A good, concrete example of what I'm seeing is found in the Java language itself. In the past, the assorted versions of Java (1.3, 1.4, 5.0, etc) were controlled and led by Sun. Their feature sets, bugfixes, capabilities and release schedule were all managed by Sun. Today, it has been almost 2 years since Java 6 was released, and the JSR which will specify the feature set for Java 7 hasn't even been created yet. Given that the expected time from JSR creation to delivery of Java 7 is about 18 months, it's looking like it'll be at least 2010 before Java 7 binaries exist.
In the meantime, many other efforts have charged ahead on the JVM. JRuby, Jython, and Groovy are all seeing a lot of usage and development, and their rapid advance has only emphasized the slow speed at which Java is progressing. At the same time, there has been a lot of talk in the community about Java being a mature language, and that it may be reaching the point where no further features can be added to the language. Scala has been identified as a potential successor to Java by many, as has Ruby. The JVM is being used as a multilanguage platform more and more, and many are now convinced that the APIs are the important part of the JVM, not Java.
The enterprise space is seeing something similar. Many years ago, Sun created the J2EE specification so that enterprise developers would have a common platform to write to. Although the write-once-run-anywhere promise was never quite as solid with J2EE as it was with the standard Java runtime, having a common set of capabilities and paradigms greatly eased enterprise development. However, J2EE (in particular, EJB) was soon seen to be too complicated for many applications, and this led to the rise of many standalone libraries such as Struts, Spring, Seam and Hibernate. The increasing adoption of Agile methodologies also exposed limitations in testing J2EE applications, which further accelerated the adoption of testing-friendly standalone libraries.
I believe the recent release of the SpringSource Application Platform is a sign of things to come. With the open-sourcing of the JDK, the shift to finding new Java advances in the community, and the loss of momentum (and developers) from Sun, the single-voice model of Java development has passed. I believe that we are now entering a more Linux-like model of development, with many projects and technologies fighting it out in the community. I suspect that the amount of forking will be less than it was with Linux, since most of us in the Java community recognize the major benefits that write-once-run-anywhere brings. However, don't be surprised to see several JDks available for download in the future, including:
- A very dynamic-language-friendly JVM with things like invokedynamic in it
- A JVM with deprecated and rarely-used components stripped out (e.g. CORBA and AWT)

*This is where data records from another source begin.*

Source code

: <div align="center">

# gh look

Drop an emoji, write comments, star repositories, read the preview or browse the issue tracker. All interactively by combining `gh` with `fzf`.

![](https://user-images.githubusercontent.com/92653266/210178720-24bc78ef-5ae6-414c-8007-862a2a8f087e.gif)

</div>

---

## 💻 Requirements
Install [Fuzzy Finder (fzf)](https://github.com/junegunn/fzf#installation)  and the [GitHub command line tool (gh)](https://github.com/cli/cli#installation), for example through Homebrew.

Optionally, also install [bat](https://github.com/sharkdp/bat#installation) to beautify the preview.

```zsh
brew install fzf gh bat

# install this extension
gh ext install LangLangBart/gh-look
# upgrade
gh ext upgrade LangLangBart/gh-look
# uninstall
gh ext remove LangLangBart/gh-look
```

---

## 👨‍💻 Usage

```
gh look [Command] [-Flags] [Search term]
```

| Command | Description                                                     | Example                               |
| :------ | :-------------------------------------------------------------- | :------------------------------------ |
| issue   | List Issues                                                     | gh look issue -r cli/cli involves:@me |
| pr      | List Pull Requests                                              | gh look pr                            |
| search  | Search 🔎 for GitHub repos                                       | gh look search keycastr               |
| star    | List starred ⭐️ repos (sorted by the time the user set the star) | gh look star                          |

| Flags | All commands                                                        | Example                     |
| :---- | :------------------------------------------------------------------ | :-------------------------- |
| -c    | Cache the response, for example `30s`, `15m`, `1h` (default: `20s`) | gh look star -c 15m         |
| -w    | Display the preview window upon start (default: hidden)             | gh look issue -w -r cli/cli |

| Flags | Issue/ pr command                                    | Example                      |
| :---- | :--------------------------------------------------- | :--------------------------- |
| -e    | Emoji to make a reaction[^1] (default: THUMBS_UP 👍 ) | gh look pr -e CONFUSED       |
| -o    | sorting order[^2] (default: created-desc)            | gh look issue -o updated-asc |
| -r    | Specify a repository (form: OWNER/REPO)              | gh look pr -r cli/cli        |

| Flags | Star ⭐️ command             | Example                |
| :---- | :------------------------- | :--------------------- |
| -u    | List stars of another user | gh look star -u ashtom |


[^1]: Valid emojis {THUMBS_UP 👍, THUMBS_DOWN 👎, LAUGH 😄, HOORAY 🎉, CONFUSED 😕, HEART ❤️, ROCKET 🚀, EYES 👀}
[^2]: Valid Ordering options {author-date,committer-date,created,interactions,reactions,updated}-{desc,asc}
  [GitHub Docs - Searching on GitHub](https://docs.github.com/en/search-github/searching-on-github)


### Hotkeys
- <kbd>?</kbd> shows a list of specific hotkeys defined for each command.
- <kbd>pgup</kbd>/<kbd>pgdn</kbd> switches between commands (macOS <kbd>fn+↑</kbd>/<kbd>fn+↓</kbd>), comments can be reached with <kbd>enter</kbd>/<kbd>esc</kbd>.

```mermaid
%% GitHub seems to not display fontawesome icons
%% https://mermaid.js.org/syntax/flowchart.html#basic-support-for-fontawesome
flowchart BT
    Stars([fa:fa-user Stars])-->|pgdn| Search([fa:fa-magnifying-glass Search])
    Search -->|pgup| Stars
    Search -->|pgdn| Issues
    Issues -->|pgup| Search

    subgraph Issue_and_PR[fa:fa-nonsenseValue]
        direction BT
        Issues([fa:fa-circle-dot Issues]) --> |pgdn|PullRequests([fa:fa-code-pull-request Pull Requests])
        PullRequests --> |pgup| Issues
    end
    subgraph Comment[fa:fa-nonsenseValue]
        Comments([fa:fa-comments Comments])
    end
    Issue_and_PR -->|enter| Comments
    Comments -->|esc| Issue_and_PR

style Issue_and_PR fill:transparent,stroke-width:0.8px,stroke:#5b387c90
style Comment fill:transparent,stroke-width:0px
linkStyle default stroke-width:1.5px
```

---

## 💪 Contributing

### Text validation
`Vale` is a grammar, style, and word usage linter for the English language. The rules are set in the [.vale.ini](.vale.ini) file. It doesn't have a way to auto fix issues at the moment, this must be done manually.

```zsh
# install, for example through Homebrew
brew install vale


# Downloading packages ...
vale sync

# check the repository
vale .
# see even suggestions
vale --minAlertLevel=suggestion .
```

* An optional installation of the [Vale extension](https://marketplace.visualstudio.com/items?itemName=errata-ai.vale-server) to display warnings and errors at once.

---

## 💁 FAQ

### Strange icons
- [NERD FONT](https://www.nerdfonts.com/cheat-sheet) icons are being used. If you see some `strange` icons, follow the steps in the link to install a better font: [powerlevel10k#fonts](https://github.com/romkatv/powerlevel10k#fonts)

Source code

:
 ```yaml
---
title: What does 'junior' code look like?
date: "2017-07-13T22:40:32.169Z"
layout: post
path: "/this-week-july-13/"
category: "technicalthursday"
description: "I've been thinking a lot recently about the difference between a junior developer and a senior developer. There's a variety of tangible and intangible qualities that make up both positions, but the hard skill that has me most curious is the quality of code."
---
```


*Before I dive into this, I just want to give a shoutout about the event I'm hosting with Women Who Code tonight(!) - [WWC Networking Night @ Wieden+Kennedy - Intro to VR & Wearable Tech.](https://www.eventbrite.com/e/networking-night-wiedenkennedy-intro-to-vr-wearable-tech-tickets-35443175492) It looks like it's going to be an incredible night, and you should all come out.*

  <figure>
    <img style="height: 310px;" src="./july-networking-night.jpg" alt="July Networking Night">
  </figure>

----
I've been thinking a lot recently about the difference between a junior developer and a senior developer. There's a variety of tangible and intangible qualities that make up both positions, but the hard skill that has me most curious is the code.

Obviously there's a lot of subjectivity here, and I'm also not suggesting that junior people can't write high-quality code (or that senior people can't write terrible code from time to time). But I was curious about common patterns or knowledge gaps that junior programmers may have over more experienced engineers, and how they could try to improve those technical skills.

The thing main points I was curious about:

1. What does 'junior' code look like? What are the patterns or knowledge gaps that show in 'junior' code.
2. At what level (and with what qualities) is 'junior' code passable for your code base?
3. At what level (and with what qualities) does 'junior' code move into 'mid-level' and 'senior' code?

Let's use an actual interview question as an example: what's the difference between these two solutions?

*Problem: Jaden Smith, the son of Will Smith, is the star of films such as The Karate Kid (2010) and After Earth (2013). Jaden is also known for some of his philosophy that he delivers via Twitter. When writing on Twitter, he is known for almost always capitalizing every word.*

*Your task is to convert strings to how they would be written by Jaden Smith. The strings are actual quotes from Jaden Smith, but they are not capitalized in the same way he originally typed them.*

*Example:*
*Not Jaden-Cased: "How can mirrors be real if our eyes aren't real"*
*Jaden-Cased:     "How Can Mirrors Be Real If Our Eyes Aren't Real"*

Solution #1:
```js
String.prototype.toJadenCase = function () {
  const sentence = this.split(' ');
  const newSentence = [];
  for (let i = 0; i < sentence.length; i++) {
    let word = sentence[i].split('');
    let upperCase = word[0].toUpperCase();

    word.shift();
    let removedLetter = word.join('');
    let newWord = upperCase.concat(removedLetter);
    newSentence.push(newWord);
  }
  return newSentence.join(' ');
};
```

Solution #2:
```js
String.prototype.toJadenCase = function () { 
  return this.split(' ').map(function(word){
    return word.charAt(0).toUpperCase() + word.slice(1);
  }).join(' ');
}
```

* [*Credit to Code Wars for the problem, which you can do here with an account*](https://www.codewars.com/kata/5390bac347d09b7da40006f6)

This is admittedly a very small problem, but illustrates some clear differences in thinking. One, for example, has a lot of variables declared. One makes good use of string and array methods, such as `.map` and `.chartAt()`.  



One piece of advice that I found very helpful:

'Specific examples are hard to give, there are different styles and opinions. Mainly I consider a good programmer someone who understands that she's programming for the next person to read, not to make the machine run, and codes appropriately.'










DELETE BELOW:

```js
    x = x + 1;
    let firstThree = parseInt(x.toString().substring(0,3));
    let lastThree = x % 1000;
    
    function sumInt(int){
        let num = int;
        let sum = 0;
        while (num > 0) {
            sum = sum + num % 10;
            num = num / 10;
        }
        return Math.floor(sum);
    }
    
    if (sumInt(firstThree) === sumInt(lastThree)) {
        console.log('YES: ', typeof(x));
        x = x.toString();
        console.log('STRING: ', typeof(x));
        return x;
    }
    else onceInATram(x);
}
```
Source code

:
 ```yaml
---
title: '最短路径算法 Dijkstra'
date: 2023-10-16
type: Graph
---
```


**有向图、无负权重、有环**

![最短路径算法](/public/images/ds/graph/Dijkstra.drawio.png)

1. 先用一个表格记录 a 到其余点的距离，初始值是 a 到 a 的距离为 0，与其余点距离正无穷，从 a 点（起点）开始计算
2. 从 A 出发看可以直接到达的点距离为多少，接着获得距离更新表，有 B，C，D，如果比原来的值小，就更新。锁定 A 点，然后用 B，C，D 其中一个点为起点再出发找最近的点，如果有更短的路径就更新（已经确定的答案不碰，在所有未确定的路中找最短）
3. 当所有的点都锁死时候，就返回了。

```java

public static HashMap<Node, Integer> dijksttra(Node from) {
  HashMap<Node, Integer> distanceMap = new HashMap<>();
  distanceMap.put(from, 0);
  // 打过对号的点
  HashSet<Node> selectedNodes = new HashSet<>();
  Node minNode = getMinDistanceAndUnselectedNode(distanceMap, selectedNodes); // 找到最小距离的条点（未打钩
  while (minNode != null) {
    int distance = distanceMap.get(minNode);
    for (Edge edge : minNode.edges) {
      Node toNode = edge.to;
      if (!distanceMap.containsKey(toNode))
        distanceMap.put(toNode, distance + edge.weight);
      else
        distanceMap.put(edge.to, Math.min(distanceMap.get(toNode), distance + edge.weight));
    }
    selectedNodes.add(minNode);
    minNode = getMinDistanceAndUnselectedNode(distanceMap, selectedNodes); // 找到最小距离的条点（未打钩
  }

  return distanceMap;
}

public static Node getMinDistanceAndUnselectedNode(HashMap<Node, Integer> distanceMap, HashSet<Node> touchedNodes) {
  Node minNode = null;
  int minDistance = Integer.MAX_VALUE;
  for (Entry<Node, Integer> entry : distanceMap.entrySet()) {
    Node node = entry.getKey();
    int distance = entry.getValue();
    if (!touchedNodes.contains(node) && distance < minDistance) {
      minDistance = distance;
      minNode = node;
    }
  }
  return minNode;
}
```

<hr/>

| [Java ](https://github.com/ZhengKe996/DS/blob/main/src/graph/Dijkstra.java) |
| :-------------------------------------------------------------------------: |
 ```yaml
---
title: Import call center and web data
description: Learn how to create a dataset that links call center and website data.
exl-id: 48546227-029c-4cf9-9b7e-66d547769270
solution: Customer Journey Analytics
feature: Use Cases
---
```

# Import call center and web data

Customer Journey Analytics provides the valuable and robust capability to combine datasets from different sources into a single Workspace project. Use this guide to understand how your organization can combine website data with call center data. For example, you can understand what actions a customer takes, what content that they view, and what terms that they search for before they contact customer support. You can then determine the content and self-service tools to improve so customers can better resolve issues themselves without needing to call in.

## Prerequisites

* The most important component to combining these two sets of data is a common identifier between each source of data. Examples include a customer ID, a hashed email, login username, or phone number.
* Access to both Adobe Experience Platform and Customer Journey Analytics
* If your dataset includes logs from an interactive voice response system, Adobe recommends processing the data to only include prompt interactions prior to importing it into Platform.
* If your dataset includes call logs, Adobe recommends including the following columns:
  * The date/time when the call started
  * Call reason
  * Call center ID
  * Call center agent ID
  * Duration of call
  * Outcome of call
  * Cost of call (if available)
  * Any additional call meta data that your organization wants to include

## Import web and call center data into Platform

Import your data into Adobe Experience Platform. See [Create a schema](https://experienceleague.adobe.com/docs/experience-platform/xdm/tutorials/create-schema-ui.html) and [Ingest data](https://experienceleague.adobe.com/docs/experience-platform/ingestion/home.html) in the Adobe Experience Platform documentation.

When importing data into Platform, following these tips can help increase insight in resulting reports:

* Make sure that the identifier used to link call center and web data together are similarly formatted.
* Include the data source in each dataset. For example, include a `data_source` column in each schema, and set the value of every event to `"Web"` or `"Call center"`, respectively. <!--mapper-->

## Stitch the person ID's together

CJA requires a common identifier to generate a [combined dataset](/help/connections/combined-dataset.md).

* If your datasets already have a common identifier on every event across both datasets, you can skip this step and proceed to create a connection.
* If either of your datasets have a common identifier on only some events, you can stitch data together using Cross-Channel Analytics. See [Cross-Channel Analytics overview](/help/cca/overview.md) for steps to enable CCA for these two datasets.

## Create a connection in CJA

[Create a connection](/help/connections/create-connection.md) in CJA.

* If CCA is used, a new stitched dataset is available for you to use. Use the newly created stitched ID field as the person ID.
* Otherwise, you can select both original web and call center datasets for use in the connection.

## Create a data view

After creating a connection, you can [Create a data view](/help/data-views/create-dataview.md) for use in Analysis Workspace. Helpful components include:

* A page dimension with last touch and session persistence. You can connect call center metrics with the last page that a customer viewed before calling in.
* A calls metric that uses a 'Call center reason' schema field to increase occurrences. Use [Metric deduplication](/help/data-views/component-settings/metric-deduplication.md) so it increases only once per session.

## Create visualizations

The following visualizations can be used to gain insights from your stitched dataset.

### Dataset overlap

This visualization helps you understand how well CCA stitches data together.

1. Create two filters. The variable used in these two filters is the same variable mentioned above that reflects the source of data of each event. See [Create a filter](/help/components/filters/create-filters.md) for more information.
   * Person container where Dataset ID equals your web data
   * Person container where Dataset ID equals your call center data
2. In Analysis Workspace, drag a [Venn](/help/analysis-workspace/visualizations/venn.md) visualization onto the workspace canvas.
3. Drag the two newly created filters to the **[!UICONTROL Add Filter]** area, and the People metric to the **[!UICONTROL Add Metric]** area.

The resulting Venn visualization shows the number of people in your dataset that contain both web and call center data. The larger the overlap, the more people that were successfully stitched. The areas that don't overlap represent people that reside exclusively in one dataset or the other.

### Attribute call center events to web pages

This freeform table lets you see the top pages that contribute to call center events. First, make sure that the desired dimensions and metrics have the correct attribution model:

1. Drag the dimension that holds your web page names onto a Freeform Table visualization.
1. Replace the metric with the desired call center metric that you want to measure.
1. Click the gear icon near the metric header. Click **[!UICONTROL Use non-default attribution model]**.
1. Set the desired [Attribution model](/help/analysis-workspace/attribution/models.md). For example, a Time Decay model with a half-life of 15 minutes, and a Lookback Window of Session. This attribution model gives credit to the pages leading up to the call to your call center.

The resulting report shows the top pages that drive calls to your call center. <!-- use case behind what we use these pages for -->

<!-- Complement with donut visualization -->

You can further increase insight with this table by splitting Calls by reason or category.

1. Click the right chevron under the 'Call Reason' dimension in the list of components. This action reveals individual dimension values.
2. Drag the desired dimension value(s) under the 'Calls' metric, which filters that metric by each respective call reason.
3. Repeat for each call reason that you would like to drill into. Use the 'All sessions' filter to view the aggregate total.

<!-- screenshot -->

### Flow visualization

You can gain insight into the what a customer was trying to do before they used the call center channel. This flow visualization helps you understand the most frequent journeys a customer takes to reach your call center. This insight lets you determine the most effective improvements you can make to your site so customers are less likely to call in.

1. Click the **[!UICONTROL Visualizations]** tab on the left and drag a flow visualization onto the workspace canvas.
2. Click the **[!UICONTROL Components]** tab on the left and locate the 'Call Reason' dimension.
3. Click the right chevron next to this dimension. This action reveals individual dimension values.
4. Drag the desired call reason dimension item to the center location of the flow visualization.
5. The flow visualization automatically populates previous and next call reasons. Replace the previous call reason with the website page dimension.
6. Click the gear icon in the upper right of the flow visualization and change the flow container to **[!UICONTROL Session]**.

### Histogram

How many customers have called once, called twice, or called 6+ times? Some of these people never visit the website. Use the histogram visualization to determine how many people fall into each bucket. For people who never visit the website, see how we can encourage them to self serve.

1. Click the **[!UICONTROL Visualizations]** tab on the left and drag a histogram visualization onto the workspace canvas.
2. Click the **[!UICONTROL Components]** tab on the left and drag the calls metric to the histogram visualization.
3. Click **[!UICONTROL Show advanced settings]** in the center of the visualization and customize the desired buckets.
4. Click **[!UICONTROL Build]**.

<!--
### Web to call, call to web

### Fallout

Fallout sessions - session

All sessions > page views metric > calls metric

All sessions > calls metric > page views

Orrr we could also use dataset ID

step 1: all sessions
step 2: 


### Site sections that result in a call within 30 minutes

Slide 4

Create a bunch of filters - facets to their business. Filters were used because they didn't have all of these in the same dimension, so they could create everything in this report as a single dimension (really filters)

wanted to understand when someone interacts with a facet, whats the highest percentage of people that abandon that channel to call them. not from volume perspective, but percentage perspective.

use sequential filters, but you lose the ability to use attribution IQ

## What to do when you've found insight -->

- An OSGi-based modular JVM which is hooked into a bundle repository
I also expect to see SCA and OSGi become the two major components of next-generation application servers, and I have to admit that from what I read about Infiniflow I believe that it has an awful lot of potential. I could even see them being gobbled up by an application server vendor and used as the basis for a new WebSphere, WebLogic or SpringSource Application Platform server.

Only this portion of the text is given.